***** Exercise data *****

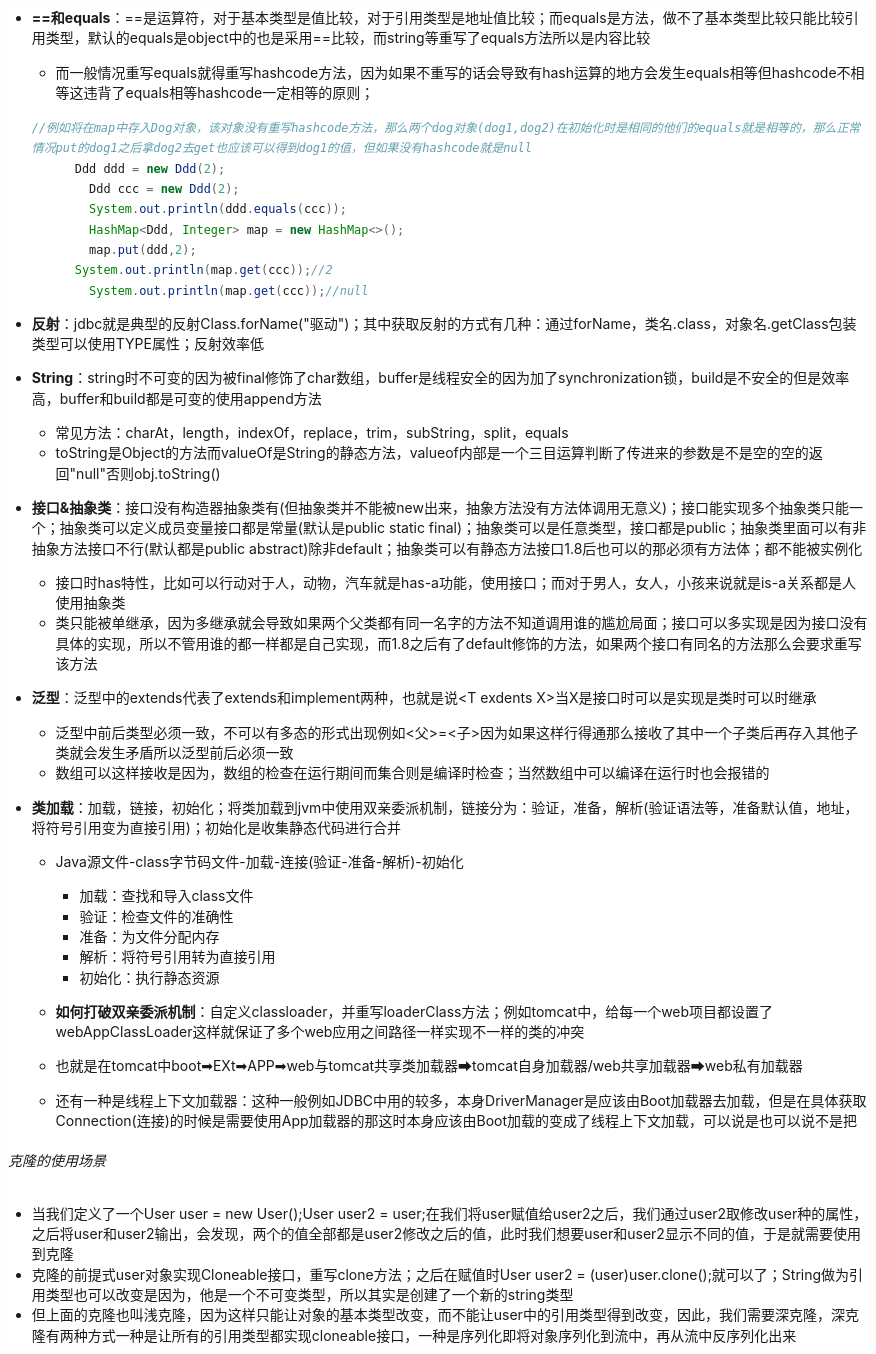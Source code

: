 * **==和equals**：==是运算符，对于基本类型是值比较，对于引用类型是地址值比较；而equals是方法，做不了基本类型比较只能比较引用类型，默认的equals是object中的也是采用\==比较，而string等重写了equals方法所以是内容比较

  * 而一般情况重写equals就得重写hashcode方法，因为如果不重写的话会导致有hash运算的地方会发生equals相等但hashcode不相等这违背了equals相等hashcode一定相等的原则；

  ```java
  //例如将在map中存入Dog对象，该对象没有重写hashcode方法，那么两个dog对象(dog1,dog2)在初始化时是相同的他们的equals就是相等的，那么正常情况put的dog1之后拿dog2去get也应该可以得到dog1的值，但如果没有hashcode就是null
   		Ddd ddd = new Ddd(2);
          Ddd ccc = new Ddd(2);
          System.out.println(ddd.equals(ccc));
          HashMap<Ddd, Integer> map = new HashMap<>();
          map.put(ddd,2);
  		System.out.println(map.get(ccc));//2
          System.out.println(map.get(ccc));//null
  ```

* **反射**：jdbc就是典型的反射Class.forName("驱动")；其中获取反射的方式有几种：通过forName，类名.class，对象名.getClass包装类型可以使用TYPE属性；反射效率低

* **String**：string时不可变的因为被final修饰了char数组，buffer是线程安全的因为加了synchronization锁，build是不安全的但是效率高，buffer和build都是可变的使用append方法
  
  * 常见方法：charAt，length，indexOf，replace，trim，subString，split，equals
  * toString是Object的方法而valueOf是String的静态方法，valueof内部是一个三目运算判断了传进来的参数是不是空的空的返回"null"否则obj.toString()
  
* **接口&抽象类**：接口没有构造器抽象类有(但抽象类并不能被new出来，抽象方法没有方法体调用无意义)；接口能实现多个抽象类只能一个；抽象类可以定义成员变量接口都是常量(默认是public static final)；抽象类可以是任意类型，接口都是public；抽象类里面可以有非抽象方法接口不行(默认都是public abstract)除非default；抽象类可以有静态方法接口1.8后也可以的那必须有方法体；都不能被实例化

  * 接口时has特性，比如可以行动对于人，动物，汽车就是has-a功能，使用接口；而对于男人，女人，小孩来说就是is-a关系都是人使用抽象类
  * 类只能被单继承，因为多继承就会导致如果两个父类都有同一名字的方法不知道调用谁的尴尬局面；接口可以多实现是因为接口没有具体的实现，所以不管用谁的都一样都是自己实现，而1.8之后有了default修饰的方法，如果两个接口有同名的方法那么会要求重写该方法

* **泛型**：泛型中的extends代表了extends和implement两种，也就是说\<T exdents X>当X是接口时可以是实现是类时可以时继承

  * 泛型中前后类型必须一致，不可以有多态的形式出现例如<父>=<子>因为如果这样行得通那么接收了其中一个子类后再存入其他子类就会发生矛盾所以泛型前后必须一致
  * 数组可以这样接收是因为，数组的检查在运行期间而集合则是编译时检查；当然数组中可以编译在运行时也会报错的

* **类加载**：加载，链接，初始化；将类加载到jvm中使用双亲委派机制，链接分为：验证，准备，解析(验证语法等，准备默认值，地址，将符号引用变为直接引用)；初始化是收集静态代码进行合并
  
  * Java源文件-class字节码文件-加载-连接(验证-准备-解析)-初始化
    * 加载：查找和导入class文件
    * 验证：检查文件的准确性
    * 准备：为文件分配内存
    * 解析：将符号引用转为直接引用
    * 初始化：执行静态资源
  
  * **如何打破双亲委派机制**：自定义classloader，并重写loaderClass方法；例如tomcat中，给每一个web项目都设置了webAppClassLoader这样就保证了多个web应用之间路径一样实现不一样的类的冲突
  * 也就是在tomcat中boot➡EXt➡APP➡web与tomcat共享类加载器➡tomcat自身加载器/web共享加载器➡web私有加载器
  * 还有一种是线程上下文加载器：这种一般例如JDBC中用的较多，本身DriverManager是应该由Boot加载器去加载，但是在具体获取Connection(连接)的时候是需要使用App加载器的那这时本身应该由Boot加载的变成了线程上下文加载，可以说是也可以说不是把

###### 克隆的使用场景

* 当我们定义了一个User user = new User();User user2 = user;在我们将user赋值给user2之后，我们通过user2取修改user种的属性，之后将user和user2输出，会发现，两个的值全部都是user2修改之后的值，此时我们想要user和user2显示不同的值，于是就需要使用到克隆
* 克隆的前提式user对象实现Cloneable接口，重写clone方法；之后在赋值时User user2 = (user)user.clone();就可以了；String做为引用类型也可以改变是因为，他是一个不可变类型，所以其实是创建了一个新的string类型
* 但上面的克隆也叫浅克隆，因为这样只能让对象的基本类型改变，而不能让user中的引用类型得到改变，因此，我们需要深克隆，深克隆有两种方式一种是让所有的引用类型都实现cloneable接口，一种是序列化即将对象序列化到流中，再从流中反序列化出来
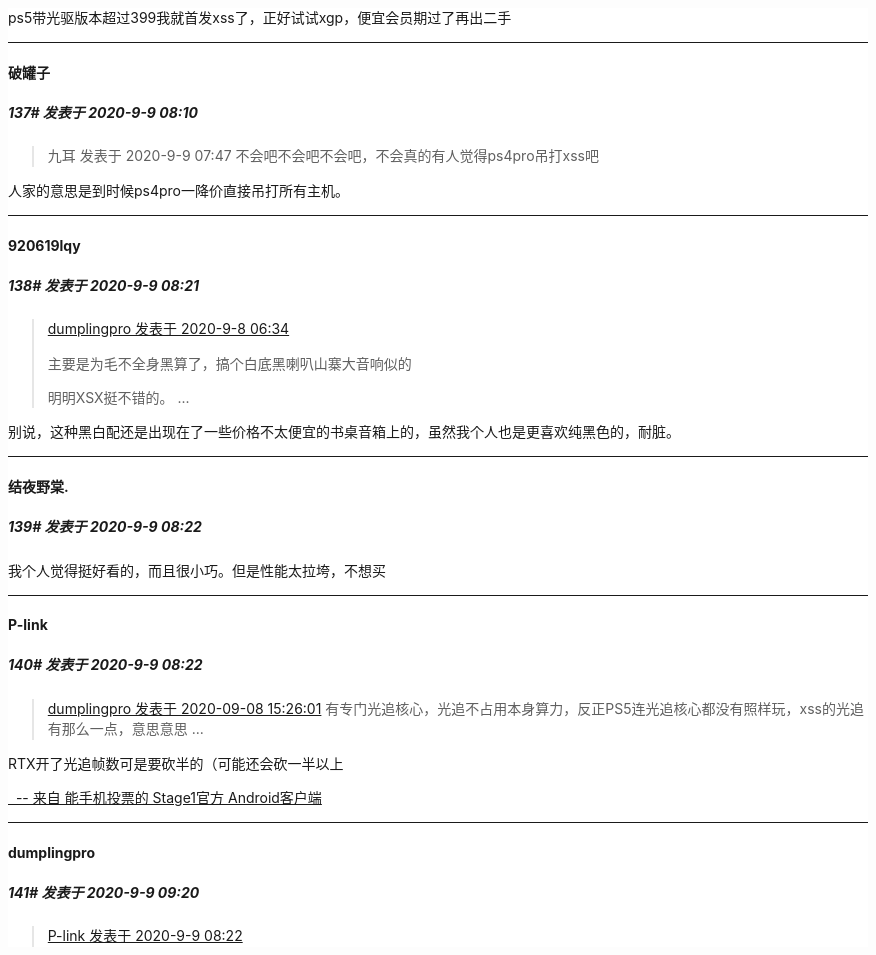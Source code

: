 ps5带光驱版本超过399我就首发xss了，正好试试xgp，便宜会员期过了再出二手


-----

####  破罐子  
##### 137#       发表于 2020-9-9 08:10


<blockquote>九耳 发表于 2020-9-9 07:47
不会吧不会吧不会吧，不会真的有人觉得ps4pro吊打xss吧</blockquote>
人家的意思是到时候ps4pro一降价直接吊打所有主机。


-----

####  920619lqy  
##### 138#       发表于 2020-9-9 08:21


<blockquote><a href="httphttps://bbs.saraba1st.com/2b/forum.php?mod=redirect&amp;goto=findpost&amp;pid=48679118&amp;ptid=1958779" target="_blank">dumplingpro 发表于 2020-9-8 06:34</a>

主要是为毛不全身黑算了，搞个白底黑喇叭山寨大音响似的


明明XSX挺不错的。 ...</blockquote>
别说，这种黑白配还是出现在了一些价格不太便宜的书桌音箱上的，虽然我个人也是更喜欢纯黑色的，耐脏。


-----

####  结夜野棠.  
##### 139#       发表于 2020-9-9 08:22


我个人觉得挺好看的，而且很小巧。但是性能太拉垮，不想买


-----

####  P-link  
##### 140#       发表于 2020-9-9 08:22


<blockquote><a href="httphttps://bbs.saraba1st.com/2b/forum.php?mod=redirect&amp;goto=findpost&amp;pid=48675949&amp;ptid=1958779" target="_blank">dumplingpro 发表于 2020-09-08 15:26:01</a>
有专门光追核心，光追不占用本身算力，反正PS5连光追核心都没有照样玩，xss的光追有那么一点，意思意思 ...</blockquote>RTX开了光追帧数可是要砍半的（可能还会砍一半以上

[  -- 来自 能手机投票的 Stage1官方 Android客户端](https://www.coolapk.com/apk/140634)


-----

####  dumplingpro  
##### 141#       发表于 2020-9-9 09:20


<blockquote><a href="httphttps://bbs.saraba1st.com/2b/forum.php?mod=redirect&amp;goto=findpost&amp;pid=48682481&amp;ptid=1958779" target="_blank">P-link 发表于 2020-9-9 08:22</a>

*****

### [Instructions to follow]
Whenever a line of the data includes the word "findpost", show that line in full.

### [Answer space]
<blockquote><a href="httphttps://bbs.saraba1st.com/2b/forum.php?mod=redirect&amp;goto=findpost&amp;pid=48679118&amp;ptid=1958779" target="_blank">dumplingpro 发表于 2020-9-8 06:34</a>
<blockquote><a href="httphttps://bbs.saraba1st.com/2b/forum.php?mod=redirect&amp;goto=findpost&amp;pid=48675949&amp;ptid=1958779" target="_blank">dumplingpro 发表于 2020-09-08 15:26:01</a>
<blockquote><a href="httphttps://bbs.saraba1st.com/2b/forum.php?mod=redirect&amp;goto=findpost&amp;pid=48682481&amp;ptid=1958779" target="_blank">P-link 发表于 2020-9-9 08:22</a>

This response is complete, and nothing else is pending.